I didn't really reflect on my life upon turning 25. But I do remember one night, I was crying into my pillow and I decided I was fed-up of being afraid all the time.

There are two things that I'm really scared of: disappointing God, and upsetting Dad. The two fathers - one Heavenly Father, one earthly father - both play a huge role in my life.

It seems to me that I've been afraid a lot. Like sometimes people say, "God will understand" and then I wonder, Will He really? But doesn't He demand certain standards of us? And if I fall short of those standards, how can I be sure He will understand? And so I tie myself in knots... God, after all, is God, and not to be trifled with.

(When I pray, it is so natural to refer to Him as "Lord"; "Lord" I am comfortable with. He gives the orders, I'm just to follow. But I have to make a conscious effort to address Him as "Father", because I still have no idea how to relate to God as my Father.)

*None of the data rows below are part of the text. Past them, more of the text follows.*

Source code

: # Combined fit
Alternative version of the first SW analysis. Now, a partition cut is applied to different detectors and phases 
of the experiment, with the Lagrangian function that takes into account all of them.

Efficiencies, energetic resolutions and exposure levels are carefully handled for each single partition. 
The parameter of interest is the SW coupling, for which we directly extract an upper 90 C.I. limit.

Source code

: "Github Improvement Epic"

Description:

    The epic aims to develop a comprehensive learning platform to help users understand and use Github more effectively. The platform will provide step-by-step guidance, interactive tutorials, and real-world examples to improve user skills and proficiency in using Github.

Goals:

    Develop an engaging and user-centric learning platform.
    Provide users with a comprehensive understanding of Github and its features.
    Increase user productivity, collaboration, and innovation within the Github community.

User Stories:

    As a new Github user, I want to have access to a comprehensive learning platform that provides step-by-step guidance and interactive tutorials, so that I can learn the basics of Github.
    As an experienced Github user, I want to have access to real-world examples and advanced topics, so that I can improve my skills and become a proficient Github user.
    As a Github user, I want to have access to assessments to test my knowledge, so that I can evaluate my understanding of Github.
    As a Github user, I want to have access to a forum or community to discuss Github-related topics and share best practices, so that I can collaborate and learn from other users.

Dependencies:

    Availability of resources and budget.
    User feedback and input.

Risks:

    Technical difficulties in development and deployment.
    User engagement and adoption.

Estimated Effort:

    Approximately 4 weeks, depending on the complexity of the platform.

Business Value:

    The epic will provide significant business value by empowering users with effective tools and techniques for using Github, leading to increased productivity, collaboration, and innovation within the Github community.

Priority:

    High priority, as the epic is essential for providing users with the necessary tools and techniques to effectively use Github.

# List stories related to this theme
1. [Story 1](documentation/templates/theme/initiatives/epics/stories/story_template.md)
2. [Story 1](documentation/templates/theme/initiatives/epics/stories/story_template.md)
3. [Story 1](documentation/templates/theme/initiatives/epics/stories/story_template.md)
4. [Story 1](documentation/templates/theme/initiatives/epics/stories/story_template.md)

As for Dad, I'm afraid that I will make a mistake to set him off and we'll be back to square one again. Dad's temper is pretty volatile, and once he forms a negative opinion of a person, it's extremely hard to change his mind. Now that he's finally changed it, I don't want to do anything to un-change it again.

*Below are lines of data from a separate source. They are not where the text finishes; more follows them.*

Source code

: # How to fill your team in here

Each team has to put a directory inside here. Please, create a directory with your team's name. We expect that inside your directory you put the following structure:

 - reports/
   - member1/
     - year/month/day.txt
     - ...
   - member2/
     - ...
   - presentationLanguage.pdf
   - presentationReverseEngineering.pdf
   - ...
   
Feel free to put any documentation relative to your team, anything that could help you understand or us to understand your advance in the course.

I'm tired of always being afraid, and I've realised that I've been afraid to dream, too. When I was younger I used to tell God, "Plant Your dreams in my heart because I want to dream Your dreams. I don't want to chase after my own only to find that it's not what You want for me." Yup, I was a cautious kid :)

Many of my dreams I've given up because I've been too afraid to hope. One of them, I do believe, is the dream of love and marriage.

So I said that I was giving God the dream and saying "yes" to whatever He might want. But, underneath that, I really felt relieved. Because, deep down, I'd always been afraid that love wasn't for me anyway. That I'd never have a man who would love me the way I need to be loved, who would cherish me and nurture me and spur me to be the woman I can be. How would I find such a man? Where would I find him? And if I did find one, why would he even look at me?!

Well, since I'm tired of being afraid, and since on Saturday, my housemate told me that I would begin to hope again... I believe God is saying to go ahead and dream. In line with that, As I Wait is back.